(Data to use begins)

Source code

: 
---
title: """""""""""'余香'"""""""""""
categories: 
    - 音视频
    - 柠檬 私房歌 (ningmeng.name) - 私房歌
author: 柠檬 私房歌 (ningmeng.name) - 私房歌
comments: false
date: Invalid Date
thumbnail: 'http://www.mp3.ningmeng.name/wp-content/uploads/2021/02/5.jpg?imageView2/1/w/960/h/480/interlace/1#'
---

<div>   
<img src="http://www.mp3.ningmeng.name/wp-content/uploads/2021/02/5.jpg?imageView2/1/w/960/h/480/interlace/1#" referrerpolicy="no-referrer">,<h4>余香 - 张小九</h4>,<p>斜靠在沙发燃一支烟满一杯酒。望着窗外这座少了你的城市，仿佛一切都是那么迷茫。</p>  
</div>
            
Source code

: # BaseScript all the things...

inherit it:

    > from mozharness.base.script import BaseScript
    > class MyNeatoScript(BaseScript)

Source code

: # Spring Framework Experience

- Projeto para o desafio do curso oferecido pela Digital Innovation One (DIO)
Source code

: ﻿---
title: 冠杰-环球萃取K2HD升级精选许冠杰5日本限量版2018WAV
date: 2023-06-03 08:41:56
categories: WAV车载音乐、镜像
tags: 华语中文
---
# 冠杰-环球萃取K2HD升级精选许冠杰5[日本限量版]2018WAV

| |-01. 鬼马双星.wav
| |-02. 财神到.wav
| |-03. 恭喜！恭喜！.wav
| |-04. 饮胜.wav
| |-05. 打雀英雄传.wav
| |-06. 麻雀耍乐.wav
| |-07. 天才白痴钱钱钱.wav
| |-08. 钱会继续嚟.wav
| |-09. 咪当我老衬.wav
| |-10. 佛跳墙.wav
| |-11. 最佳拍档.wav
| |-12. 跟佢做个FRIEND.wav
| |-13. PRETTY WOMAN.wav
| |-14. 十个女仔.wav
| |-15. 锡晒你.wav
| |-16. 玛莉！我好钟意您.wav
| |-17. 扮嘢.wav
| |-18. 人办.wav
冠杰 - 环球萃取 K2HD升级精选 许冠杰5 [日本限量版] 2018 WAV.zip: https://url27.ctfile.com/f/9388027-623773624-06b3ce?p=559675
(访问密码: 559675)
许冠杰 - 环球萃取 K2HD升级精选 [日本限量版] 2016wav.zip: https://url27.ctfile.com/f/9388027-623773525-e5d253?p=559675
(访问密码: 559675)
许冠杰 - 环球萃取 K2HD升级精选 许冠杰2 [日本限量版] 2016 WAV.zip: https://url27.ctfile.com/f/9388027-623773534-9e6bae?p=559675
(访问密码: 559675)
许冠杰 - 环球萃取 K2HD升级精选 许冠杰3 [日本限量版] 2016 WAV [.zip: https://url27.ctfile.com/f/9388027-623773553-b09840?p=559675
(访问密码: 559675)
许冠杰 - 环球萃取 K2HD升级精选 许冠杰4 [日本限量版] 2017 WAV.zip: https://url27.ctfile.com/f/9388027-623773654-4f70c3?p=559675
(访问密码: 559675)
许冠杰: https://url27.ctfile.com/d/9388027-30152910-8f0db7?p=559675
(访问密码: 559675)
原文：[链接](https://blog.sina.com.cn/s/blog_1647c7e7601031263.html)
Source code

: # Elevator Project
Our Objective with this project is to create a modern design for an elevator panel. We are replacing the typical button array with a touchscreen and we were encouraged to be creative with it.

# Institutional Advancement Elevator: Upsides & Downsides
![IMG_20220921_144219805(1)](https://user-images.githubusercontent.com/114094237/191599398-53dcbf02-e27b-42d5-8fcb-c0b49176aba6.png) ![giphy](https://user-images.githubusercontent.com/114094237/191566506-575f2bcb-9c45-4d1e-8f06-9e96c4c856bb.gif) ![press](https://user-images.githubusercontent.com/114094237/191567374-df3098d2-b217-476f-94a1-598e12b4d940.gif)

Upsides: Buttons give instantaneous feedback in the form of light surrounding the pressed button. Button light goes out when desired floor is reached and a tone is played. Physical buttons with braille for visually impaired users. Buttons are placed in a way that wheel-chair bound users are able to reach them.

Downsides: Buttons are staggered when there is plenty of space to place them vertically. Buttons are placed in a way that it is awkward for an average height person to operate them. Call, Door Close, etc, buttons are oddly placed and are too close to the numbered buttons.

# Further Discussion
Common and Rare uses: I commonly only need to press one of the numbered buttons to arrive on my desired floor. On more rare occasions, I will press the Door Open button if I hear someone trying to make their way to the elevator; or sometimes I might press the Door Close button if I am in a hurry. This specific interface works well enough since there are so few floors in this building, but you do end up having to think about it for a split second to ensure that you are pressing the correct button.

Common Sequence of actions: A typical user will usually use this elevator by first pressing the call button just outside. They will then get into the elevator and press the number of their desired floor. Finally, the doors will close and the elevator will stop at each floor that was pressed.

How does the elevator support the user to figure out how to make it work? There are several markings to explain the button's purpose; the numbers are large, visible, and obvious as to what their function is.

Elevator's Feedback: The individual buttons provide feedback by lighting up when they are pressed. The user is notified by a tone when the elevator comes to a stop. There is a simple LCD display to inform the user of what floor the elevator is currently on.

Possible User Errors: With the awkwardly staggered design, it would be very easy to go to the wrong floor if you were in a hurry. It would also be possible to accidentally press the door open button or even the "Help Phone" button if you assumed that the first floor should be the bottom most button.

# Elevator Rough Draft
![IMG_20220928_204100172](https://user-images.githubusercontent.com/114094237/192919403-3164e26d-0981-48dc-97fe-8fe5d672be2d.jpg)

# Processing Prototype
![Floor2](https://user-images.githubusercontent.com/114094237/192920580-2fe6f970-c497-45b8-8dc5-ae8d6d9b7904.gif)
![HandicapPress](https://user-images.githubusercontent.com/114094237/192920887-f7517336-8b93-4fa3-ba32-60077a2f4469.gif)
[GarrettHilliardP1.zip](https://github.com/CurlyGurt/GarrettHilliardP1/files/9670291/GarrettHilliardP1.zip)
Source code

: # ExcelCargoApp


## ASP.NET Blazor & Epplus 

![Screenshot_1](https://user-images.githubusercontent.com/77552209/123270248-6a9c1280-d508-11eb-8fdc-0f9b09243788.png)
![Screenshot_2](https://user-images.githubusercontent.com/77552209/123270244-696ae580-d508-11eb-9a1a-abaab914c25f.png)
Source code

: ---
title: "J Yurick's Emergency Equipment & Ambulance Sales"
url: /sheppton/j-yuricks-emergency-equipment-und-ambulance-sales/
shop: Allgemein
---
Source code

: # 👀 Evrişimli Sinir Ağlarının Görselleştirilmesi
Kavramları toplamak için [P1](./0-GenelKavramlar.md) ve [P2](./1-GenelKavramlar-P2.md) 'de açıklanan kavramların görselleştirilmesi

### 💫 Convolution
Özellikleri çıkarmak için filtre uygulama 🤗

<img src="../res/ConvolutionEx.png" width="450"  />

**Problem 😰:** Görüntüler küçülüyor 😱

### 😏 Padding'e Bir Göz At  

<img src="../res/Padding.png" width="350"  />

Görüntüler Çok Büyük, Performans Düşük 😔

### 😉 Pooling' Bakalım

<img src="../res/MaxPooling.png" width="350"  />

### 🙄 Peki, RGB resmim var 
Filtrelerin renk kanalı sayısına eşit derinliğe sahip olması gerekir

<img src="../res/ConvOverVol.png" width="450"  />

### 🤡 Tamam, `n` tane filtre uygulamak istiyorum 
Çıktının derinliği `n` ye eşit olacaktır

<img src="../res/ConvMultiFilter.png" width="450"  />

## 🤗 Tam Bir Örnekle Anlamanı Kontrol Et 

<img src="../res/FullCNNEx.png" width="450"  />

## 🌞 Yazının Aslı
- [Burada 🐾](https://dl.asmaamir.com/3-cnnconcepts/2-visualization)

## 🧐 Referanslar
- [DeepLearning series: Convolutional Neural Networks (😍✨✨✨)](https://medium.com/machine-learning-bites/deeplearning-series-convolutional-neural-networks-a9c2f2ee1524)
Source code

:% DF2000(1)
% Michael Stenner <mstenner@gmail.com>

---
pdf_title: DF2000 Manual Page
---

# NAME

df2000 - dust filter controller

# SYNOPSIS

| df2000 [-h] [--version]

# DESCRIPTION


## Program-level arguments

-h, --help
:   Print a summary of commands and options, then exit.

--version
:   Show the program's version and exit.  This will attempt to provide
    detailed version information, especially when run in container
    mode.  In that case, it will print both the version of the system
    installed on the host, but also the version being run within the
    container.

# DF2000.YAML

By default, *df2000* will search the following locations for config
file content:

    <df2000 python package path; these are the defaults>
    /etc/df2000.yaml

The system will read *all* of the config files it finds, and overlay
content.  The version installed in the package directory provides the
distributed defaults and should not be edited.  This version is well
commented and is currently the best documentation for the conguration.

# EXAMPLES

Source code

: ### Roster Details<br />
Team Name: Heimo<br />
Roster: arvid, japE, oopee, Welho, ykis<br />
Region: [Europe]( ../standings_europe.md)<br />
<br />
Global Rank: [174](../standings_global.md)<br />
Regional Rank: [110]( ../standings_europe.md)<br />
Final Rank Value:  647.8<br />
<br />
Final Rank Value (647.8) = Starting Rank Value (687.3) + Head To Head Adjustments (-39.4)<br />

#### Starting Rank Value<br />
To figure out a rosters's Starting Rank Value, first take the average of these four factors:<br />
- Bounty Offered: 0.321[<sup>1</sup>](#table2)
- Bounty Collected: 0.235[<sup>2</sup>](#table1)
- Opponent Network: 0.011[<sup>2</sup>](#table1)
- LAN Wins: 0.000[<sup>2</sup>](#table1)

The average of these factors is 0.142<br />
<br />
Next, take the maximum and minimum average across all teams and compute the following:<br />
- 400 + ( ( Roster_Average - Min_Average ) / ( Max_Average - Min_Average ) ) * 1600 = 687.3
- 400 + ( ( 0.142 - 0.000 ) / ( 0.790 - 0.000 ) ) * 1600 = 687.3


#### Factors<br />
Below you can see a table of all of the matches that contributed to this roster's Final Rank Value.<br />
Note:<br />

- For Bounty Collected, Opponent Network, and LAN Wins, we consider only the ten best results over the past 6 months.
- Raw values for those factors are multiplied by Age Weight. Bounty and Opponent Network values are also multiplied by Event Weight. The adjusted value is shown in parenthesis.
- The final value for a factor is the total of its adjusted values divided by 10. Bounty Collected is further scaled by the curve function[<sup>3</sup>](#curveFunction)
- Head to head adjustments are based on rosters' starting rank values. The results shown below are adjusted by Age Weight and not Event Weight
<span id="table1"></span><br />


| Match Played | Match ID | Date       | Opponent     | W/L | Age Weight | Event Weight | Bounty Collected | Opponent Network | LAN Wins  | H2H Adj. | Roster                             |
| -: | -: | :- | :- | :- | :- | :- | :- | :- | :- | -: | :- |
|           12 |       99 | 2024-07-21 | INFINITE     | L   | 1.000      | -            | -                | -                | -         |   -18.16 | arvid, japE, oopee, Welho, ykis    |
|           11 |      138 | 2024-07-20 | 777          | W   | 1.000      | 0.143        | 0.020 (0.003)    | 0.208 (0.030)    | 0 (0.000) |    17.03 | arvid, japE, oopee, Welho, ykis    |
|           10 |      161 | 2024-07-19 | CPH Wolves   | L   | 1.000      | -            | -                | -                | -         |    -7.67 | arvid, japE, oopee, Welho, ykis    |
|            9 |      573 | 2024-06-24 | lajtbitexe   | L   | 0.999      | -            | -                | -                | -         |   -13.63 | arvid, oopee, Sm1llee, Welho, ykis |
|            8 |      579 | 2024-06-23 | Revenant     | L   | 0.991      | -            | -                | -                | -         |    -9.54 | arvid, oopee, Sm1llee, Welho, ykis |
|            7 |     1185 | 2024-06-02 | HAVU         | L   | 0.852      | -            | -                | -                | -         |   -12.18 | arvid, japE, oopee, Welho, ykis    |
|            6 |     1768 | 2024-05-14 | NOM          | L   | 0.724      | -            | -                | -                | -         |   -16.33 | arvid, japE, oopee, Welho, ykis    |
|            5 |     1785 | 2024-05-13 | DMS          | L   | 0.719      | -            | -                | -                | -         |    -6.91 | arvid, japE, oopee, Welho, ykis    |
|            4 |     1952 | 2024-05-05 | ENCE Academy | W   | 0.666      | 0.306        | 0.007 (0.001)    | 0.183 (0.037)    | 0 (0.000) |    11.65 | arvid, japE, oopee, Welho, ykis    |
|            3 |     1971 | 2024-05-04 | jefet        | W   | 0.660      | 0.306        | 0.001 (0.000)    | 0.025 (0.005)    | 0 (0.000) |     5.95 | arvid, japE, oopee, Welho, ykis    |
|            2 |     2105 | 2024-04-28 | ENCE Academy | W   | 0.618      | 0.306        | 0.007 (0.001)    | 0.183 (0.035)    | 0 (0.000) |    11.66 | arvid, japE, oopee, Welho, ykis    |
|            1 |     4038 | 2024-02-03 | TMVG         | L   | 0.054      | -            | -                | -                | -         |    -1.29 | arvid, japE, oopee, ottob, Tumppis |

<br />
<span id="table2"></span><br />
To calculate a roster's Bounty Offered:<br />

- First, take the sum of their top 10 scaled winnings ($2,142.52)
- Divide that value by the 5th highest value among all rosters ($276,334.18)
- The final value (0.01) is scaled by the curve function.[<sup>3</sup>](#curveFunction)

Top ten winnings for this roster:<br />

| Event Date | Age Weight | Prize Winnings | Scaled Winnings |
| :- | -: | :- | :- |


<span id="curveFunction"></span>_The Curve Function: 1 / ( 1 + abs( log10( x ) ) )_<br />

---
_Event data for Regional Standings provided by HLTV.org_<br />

(Data to use ends)

Your goal: If a line of the data above contains "currently", copy it out.

Finished task:
Elevator's Feedback: The individual buttons provide feedback by lighting up when they are pressed. The user is notified by a tone when the elevator comes to a stop. There is a simple LCD display to inform the user of what floor the elevator is currently on.
commented and is currently the best documentation for the conguration.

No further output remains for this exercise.